After reading the lines below, count those that contain "json" and give the count alone.

[Information — start]

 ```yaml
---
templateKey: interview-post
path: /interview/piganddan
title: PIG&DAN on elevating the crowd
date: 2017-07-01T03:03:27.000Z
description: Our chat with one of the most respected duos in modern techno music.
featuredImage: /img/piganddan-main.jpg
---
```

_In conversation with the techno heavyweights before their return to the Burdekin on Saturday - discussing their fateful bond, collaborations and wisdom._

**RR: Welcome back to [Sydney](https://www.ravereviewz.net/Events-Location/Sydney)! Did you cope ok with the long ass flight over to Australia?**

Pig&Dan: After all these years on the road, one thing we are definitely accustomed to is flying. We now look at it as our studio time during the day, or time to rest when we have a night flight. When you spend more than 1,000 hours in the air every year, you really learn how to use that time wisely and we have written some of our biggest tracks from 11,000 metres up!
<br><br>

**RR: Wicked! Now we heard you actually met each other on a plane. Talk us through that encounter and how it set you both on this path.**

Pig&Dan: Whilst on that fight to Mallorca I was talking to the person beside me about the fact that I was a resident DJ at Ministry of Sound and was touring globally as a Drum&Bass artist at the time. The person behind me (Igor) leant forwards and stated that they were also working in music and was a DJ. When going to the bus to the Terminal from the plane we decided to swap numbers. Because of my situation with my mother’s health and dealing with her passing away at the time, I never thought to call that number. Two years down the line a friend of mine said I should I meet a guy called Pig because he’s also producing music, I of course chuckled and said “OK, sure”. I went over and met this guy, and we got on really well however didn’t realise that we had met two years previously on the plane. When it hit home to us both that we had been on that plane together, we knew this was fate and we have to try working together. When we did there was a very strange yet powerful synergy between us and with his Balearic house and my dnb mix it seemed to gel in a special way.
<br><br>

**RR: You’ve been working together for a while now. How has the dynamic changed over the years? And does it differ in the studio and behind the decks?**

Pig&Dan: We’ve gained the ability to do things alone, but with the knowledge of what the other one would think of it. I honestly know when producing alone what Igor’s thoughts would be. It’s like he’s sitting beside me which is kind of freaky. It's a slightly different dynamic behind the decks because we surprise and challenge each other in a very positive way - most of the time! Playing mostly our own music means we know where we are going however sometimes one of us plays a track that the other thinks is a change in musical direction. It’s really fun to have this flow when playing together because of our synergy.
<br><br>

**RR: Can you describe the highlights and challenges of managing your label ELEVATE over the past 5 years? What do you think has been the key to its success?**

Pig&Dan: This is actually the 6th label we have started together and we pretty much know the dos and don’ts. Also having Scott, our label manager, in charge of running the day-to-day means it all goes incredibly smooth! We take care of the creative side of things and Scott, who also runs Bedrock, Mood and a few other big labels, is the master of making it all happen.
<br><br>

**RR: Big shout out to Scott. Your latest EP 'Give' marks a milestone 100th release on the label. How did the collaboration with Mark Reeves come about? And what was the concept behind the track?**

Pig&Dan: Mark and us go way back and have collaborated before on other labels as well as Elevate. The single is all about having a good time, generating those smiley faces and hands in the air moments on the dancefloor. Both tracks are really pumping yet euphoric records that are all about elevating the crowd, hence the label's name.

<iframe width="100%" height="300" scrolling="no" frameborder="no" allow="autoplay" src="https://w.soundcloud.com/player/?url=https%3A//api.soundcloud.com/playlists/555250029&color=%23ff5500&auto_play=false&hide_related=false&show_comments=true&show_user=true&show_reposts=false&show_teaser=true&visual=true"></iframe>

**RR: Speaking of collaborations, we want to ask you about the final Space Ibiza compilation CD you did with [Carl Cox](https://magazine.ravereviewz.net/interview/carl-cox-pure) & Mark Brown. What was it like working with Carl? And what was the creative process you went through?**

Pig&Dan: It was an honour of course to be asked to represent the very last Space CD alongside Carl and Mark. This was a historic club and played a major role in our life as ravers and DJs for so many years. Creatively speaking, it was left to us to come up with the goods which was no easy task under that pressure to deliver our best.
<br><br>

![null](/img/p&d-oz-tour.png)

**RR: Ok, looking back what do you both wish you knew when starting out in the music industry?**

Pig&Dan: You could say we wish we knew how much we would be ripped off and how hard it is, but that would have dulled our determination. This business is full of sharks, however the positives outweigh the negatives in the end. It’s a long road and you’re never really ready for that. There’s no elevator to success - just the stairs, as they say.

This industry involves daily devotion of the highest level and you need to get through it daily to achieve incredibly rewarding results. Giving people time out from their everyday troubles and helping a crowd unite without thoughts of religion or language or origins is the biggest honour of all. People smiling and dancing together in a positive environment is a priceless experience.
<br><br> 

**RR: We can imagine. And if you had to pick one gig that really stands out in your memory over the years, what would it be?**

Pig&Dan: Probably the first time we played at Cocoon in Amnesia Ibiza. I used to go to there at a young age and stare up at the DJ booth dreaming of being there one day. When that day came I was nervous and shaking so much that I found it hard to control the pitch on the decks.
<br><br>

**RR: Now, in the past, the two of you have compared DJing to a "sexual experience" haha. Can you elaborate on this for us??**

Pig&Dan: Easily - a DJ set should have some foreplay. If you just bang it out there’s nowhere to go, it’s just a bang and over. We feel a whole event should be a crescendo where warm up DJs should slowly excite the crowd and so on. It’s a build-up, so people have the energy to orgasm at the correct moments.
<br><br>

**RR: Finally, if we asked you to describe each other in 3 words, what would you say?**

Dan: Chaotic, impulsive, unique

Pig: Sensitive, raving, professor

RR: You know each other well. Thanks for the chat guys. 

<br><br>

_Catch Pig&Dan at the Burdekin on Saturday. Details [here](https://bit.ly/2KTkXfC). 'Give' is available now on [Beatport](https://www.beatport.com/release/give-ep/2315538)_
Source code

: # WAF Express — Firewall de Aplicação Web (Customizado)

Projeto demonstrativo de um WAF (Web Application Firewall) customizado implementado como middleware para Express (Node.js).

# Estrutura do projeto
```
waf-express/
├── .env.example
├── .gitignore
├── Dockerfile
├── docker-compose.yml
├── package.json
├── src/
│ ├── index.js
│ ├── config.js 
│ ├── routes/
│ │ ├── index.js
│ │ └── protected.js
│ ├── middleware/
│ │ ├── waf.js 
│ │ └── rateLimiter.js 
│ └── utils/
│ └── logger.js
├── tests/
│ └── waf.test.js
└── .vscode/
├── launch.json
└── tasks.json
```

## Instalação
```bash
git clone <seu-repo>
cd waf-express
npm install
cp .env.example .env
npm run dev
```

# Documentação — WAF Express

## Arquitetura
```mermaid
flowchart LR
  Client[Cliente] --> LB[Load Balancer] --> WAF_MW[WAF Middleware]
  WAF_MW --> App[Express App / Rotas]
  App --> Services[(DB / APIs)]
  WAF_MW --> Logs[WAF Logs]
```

[Information — finish]
[Information — start]

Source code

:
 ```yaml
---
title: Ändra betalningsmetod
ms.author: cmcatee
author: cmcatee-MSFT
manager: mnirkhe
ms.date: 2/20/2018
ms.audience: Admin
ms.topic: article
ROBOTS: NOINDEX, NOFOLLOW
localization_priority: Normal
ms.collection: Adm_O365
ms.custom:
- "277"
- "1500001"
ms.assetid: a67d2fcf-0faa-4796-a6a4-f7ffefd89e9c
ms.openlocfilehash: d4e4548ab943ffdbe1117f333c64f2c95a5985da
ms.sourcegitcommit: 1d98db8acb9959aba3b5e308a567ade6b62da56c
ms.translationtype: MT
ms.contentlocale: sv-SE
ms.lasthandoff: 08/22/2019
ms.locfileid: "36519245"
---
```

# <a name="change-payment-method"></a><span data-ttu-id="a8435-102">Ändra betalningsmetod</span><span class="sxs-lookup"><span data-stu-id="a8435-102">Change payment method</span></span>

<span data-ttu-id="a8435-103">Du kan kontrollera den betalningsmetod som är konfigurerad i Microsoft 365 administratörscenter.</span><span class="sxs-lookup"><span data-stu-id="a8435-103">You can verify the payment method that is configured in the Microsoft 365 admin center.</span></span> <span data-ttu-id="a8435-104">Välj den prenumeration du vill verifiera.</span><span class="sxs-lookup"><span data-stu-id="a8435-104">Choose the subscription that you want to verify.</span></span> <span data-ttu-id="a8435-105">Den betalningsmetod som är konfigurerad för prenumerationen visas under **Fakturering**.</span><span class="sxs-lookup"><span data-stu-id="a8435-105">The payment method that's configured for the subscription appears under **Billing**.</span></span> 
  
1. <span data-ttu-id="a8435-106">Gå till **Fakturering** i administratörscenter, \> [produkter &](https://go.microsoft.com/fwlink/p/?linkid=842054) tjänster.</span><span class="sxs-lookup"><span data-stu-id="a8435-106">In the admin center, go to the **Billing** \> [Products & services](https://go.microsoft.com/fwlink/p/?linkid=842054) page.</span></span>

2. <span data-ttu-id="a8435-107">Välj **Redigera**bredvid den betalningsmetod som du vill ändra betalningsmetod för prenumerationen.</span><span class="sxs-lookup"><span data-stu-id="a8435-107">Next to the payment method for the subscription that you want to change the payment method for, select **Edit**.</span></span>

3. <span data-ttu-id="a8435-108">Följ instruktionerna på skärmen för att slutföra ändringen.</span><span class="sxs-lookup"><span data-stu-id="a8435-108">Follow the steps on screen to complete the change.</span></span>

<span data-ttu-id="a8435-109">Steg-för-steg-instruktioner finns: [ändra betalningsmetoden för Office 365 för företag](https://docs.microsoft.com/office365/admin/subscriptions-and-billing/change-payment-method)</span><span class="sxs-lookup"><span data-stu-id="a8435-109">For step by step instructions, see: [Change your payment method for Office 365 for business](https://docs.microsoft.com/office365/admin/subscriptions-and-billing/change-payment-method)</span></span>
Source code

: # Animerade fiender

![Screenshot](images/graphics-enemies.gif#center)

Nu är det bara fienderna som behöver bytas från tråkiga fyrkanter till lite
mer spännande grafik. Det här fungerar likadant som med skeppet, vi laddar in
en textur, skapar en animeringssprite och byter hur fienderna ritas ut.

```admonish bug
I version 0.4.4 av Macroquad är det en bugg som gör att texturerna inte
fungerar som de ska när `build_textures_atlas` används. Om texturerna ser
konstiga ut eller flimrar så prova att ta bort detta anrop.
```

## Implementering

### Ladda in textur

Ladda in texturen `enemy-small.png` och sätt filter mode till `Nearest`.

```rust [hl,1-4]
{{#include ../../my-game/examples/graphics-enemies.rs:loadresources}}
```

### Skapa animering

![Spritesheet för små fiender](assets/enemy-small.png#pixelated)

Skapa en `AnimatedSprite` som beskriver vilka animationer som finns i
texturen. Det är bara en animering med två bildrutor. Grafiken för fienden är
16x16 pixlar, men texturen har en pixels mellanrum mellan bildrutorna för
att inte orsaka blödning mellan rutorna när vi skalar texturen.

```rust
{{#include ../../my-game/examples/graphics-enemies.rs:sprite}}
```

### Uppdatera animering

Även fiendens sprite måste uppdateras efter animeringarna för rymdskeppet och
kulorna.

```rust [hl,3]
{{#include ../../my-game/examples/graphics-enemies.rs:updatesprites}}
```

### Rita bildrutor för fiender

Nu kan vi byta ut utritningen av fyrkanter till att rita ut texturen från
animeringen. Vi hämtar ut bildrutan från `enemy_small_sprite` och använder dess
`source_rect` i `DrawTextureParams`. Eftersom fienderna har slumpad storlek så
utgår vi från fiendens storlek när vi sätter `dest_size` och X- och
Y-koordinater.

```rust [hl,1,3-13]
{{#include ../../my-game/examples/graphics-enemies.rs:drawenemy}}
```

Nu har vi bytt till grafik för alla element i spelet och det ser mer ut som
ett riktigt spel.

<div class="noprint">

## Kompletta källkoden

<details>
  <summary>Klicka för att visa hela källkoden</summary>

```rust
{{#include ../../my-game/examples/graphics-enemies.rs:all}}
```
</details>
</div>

[Information — finish]
[Information — start]

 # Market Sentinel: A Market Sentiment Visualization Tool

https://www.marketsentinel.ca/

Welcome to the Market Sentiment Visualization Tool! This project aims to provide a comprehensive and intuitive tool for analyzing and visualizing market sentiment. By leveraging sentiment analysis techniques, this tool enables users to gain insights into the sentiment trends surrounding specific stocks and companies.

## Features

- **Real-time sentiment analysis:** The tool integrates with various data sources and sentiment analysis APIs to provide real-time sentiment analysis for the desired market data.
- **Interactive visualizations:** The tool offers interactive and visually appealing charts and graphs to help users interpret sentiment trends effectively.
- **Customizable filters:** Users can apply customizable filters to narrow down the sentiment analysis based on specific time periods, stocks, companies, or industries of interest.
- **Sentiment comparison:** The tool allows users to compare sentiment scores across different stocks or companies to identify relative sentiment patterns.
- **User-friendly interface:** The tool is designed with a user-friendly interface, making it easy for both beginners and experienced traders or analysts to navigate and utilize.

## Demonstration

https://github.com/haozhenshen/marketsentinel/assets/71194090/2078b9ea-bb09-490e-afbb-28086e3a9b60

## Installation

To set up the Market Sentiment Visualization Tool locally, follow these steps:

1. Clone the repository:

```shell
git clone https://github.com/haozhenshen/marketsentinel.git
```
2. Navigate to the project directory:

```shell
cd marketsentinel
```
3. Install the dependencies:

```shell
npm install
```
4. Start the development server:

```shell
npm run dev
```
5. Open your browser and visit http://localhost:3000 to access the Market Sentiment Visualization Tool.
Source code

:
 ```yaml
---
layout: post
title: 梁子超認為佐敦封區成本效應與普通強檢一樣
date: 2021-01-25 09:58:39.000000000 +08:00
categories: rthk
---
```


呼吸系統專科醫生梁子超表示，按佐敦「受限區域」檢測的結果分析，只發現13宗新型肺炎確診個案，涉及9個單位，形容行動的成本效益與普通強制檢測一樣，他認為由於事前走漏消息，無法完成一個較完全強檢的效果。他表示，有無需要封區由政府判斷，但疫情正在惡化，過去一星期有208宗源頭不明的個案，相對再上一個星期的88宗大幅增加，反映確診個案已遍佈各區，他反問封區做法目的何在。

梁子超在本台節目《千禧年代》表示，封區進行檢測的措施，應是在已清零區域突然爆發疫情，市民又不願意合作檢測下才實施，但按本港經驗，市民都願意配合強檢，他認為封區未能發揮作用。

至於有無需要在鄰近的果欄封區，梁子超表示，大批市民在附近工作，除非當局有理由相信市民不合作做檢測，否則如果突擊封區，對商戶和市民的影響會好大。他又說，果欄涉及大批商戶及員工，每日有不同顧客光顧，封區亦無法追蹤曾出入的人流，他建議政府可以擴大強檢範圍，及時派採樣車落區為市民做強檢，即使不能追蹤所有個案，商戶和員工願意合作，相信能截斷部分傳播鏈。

[Information — finish]

### Exercise answer
3